- **Exercise objective**
Repeat, exactly and completely, the entries shown underneath.

=== Section Start ===

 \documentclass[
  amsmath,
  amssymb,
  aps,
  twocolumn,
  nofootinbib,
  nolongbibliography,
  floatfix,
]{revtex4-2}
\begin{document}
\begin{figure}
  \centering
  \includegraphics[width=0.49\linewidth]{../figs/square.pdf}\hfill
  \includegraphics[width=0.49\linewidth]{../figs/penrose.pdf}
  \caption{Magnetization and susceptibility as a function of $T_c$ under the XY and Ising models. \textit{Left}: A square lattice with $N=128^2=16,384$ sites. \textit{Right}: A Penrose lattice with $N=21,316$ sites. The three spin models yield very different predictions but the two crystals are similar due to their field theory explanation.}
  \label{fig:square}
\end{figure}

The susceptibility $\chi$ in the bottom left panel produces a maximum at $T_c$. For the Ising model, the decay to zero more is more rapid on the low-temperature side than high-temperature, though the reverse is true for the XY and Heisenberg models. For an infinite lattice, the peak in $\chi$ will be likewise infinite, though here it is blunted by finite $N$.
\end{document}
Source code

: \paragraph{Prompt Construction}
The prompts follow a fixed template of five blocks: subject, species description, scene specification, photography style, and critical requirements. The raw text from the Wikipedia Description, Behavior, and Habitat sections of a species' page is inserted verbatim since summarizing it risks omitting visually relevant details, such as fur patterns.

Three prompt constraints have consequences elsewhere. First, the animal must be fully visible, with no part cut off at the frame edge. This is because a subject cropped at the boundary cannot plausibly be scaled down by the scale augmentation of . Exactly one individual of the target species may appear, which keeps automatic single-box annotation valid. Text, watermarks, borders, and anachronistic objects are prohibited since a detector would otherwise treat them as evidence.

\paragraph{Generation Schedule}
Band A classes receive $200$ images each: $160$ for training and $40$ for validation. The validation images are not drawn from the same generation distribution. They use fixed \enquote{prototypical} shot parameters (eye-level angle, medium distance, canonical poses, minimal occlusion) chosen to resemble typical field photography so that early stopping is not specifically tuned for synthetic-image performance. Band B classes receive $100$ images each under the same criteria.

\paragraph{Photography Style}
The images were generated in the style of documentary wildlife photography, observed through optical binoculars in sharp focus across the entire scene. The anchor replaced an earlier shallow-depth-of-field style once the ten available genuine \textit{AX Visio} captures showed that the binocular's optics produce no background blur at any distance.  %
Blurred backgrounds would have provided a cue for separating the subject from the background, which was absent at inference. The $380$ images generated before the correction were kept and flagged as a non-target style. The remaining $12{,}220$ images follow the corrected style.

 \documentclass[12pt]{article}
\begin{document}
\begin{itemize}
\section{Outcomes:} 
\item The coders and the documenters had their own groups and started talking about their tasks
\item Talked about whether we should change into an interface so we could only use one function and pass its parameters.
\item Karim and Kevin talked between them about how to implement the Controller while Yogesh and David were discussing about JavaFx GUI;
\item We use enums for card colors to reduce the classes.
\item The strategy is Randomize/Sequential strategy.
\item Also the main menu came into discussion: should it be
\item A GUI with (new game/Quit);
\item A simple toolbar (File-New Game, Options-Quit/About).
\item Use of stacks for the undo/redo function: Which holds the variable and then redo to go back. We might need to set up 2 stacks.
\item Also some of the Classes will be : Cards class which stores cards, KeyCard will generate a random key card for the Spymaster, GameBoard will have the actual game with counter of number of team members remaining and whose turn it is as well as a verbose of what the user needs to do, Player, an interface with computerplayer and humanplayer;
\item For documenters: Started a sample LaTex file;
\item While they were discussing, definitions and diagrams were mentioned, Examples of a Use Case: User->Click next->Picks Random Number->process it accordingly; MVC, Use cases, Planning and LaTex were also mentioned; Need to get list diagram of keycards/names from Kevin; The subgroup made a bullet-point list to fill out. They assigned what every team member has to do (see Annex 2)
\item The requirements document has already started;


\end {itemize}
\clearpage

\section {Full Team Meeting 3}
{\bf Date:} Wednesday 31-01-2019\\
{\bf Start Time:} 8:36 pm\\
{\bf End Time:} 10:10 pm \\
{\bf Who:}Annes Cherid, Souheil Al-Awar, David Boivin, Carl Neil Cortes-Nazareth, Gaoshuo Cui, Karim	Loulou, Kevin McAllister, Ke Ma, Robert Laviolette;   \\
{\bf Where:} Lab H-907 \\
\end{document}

=== Section End ===

- **Task answer**
 \documentclass[
  amsmath,
  amssymb,
  aps,
  twocolumn,
  nofootinbib,
  nolongbibliography,
  floatfix,
]{revtex4-2}
\begin{document}
\begin{figure}
  \centering
  \includegraphics[width=0.49\linewidth]{../figs/square.pdf}\hfill
  \includegraphics[width=0.49\linewidth]{../figs/penrose.pdf}
  \caption{Magnetization and susceptibility as a function of $T_c$ under the XY and Ising models. \textit{Left}: A square lattice with $N=128^2=16,384$ sites. \textit{Right}: A Penrose lattice with $N=21,316$ sites. The three spin models yield very different predictions but the two crystals are similar due to their field theory explanation.}
  \label{fig:square}
\end{figure}

The susceptibility $\chi$ in the bottom left panel produces a maximum at $T_c$. For the Ising model, the decay to zero more is more rapid on the low-temperature side than high-temperature, though the reverse is true for the XY and Heisenberg models. For an infinite lattice, the peak in $\chi$ will be likewise infinite, though here it is blunted by finite $N$.
\end{document}
Source code

: \paragraph{Prompt Construction}
The prompts follow a fixed template of five blocks: subject, species description, scene specification, photography style, and critical requirements. The raw text from the Wikipedia Description, Behavior, and Habitat sections of a species' page is inserted verbatim since summarizing it risks omitting visually relevant details, such as fur patterns.

Three prompt constraints have consequences elsewhere. First, the animal must be fully visible, with no part cut off at the frame edge. This is because a subject cropped at the boundary cannot plausibly be scaled down by the scale augmentation of . Exactly one individual of the target species may appear, which keeps automatic single-box annotation valid. Text, watermarks, borders, and anachronistic objects are prohibited since a detector would otherwise treat them as evidence.

\paragraph{Generation Schedule}
Band A classes receive $200$ images each: $160$ for training and $40$ for validation. The validation images are not drawn from the same generation distribution. They use fixed \enquote{prototypical} shot parameters (eye-level angle, medium distance, canonical poses, minimal occlusion) chosen to resemble typical field photography so that early stopping is not specifically tuned for synthetic-image performance. Band B classes receive $100$ images each under the same criteria.

\paragraph{Photography Style}
The images were generated in the style of documentary wildlife photography, observed through optical binoculars in sharp focus across the entire scene. The anchor replaced an earlier shallow-depth-of-field style once the ten available genuine \textit{AX Visio} captures showed that the binocular's optics produce no background blur at any distance.  %
Blurred backgrounds would have provided a cue for separating the subject from the background, which was absent at inference. The $380$ images generated before the correction were kept and flagged as a non-target style. The remaining $12{,}220$ images follow the corrected style.

 \documentclass[12pt]{article}
\begin{document}
\begin{itemize}
\section{Outcomes:} 
\item The coders and the documenters had their own groups and started talking about their tasks
\item Talked about whether we should change into an interface so we could only use one function and pass its parameters.
\item Karim and Kevin talked between them about how to implement the Controller while Yogesh and David were discussing about JavaFx GUI;
\item We use enums for card colors to reduce the classes.
\item The strategy is Randomize/Sequential strategy.
\item Also the main menu came into discussion: should it be
\item A GUI with (new game/Quit);
\item A simple toolbar (File-New Game, Options-Quit/About).
\item Use of stacks for the undo/redo function: Which holds the variable and then redo to go back. We might need to set up 2 stacks.
\item Also some of the Classes will be : Cards class which stores cards, KeyCard will generate a random key card for the Spymaster, GameBoard will have the actual game with counter of number of team members remaining and whose turn it is as well as a verbose of what the user needs to do, Player, an interface with computerplayer and humanplayer;
\item For documenters: Started a sample LaTex file;
\item While they were discussing, definitions and diagrams were mentioned, Examples of a Use Case: User->Click next->Picks Random Number->process it accordingly; MVC, Use cases, Planning and LaTex were also mentioned; Need to get list diagram of keycards/names from Kevin; The subgroup made a bullet-point list to fill out. They assigned what every team member has to do (see Annex 2)
\item The requirements document has already started;


\end {itemize}
\clearpage

\section {Full Team Meeting 3}
{\bf Date:} Wednesday 31-01-2019\\
{\bf Start Time:} 8:36 pm\\
{\bf End Time:} 10:10 pm \\
{\bf Who:}Annes Cherid, Souheil Al-Awar, David Boivin, Carl Neil Cortes-Nazareth, Gaoshuo Cui, Karim	Loulou, Kevin McAllister, Ke Ma, Robert Laviolette;   \\
{\bf Where:} Lab H-907 \\
\end{document}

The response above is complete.